DNA is arranged in chromosomes in eukaryotes. Each chromosome contains one very long DNA molecule.
The nucleosomes arrange into coils, and in preparation for nuclear division, the coiled structure coils up again, to form a supercoiled chromosome.. Nucleosomes are important for the safe storage of DNA. They also play an important role in the regulation of transcription. |
7.1 U 2 DNA structure suggested a mechanism for DNA replication. (Details of DNA replication differ between prokaryotes and eukaryotes. Only the prokaryotic system is expected) (Oxford Biology Course Companion page 347).
- Outline the features of DNA structure that suggested a mechanism for DNA replication.
DNA is double stranded and shaped like a ladder, with the sides of the ladder made out of repeating phosphate and deoxyribose sugar molecules covalently bonded together. Each deoxyribose molecule has a phosphate covalently attached to a 3’ carbon and a 5’ carbon. The phosphate attached to the 5’ of one deoxyribose molecule is covalently attached to the 3’ of the next deoxyribose molecule forming a long single strand of DNA known as the DNA backbone.
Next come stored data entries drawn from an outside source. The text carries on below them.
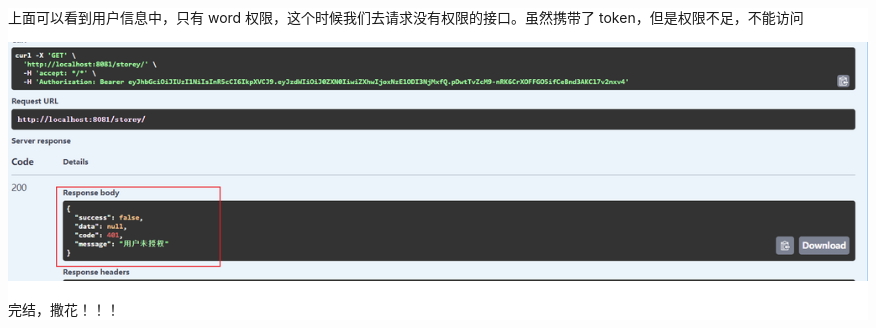 
上面可以看到用户信息中，只有 word 权限，这个时候我们去请求没有权限的接口。虽然携带了 token，但是权限不足，不能访问

![请求不具备权限的资源](./images/Snipaste_2024-05-09_10-54-14.png)

完结，撒花！！！
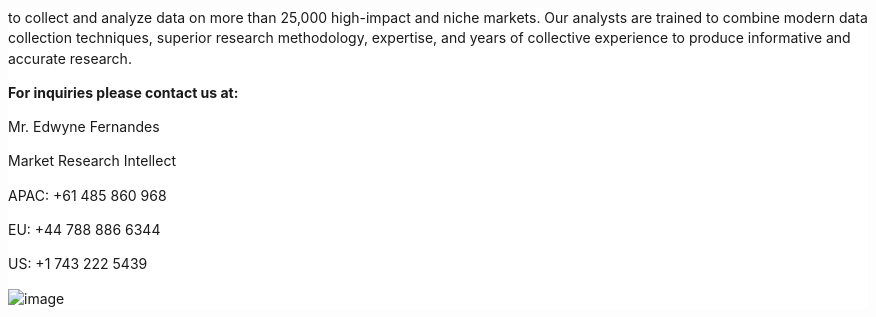 to collect and analyze data on more than 25,000 high-impact and niche markets. Our analysts are trained to combine modern data collection techniques, superior research methodology, expertise, and years of collective experience to produce informative and accurate research.</span></p><p><strong>For inquiries please contact us at:</strong></p><p>Mr. Edwyne Fernandes</p><p>Market Research Intellect</p><p>APAC: +61 485 860 968</p><p>EU: +44 788 886 6344</p><p>US: +1 743 222 5439</p>
![image](https://github.com/user-attachments/assets/723499dd-f494-415c-9507-06a828f97cb2)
DNA strands run antiparallel to each other with one strand running in a 5’ to 3’ direction and the other strand running 3’ to 5’ when looking at the strands in the same direction.
- The rungs of the ladder contain two nitrogenous bases (one from each strand) that are bonded together by hydrogen bonds.
- Since these two strands are anti-parallel replication occurs in different directions on the DNA strand
- Purines are two ring nitrogenous bases and pyrimidines are single ring nitrogenous bases.
- The nitrogenous bases match up according the Chargaff’s Rules in which adenine (purine) always bonds to thymine (pyrimidine), and guanine (purine) always bonds with cytosine (pyrimidine).
7.1 U 3 DNA polymerases can only add nucleotides to the 3’ end of a primer. (Oxford Biology Course Companion page 349).
- Compare replication on the the leading strand and the lagging strand of DNA.
- Explain why replication is different on the leading and lagging strands of DNA.
- Outline the formation of Okazaki fragments on the lagging strand.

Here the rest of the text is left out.